For the inner isosceles triangle, in order for the circles of radius six meters around each trunk not to overlap, it’s equivalent for the trunks to each be at least 12 meters apart from each other, so we will think in terms of that condition. Now note that we may assume without any loss of generality that one of the trees is exactly in one of the acute corners of the inner isosceles triangle: if not, simply take the tree closest to that corner and move it to the corner. That tree can only become farther from its nearest neighbors in such a move, so the conditions will still be satisfied. Similarly, we may assume that another tree is in the other acute corner of the triangle.

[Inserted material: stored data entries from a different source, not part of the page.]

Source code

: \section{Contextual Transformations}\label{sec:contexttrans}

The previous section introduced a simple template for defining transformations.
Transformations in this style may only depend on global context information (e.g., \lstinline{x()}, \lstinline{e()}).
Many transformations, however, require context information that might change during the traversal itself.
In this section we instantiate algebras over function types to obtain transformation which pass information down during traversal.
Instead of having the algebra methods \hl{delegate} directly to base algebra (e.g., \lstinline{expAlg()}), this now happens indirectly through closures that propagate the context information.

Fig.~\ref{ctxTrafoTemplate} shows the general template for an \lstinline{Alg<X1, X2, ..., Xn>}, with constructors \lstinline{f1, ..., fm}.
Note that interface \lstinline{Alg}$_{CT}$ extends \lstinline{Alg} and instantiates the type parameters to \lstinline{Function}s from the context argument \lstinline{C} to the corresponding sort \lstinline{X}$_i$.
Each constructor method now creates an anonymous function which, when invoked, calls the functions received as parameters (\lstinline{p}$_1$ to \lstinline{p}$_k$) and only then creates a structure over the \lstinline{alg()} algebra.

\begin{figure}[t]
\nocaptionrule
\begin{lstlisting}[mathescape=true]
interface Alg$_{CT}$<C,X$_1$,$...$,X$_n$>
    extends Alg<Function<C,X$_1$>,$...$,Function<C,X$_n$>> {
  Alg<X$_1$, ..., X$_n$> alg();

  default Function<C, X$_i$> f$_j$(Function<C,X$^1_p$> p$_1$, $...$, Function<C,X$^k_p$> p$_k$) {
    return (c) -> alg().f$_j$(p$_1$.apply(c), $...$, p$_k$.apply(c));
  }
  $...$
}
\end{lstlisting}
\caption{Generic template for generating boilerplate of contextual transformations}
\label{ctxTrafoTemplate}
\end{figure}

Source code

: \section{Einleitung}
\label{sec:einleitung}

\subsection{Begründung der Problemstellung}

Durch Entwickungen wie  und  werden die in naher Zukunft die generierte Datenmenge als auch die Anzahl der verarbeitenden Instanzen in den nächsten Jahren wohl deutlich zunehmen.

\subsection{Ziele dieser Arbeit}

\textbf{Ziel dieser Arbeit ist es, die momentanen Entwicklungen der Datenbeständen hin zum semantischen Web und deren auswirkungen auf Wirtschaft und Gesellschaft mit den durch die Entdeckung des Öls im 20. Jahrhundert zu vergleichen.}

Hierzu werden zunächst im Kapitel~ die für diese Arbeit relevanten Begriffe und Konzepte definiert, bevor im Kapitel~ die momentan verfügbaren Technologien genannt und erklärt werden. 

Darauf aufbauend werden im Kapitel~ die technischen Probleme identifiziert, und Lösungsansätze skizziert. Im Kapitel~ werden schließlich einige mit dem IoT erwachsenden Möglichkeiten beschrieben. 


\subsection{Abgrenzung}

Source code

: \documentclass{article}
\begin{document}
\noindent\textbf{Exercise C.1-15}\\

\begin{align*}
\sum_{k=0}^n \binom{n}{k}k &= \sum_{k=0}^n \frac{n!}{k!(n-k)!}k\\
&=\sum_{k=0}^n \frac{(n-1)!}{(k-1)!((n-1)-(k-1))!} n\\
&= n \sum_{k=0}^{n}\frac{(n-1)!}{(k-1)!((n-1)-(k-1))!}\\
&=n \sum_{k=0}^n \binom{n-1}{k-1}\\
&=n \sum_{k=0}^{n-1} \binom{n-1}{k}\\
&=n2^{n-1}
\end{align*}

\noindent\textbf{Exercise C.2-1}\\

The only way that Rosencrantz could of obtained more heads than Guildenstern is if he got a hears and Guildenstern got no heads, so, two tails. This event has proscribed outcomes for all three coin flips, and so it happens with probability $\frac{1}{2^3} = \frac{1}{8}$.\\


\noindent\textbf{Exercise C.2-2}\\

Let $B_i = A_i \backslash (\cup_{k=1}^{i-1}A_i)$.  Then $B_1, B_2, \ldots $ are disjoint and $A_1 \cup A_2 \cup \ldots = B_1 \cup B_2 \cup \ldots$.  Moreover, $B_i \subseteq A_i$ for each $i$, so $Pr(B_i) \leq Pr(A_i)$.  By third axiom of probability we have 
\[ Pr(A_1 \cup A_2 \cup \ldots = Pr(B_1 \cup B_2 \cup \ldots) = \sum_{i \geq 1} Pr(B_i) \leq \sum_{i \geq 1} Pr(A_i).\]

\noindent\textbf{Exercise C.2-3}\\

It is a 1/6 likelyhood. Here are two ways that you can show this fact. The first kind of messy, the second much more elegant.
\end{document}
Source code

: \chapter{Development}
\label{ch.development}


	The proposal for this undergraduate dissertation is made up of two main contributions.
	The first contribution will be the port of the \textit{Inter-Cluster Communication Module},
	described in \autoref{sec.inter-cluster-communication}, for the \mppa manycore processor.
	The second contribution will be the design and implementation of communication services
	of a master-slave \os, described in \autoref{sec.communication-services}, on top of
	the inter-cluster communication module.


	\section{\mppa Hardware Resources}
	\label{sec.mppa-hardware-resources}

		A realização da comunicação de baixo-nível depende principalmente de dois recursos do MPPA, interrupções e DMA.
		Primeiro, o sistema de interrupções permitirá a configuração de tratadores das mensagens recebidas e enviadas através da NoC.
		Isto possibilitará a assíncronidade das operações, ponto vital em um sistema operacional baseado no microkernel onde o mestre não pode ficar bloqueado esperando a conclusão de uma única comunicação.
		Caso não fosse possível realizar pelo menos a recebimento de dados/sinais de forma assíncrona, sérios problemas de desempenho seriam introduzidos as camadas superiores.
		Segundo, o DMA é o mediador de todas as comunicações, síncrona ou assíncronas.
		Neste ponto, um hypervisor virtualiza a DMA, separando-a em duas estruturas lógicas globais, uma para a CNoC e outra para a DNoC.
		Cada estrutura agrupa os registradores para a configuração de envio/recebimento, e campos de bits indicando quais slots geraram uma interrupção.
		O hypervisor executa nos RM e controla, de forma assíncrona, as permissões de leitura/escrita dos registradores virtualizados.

Now it is easy to see that all four trees can be placed if the hypotenuse of the isosceles triangle is 24 meters, as in the left illustration of the second diagram below, by placing one tree in each corner of the triangle and one at the midpoint of the hypotenuse. On the other hand, if the hypotenuse is any less than 24 meters long, the circles of radius 12 centered at each of the acute vertices (where we know there are trees) leave a region with diameter less than 12, and so impossible to fit two trees into. Hence, the minimum size of the inner isosceles triangle is for it to have a hypotenuse of 24 meters, and so a leg of at least 24/√2 = 12√2 meters. Adding in the extra from the first paragraph, the shortest park wall must be at least 12+18√2 meters long.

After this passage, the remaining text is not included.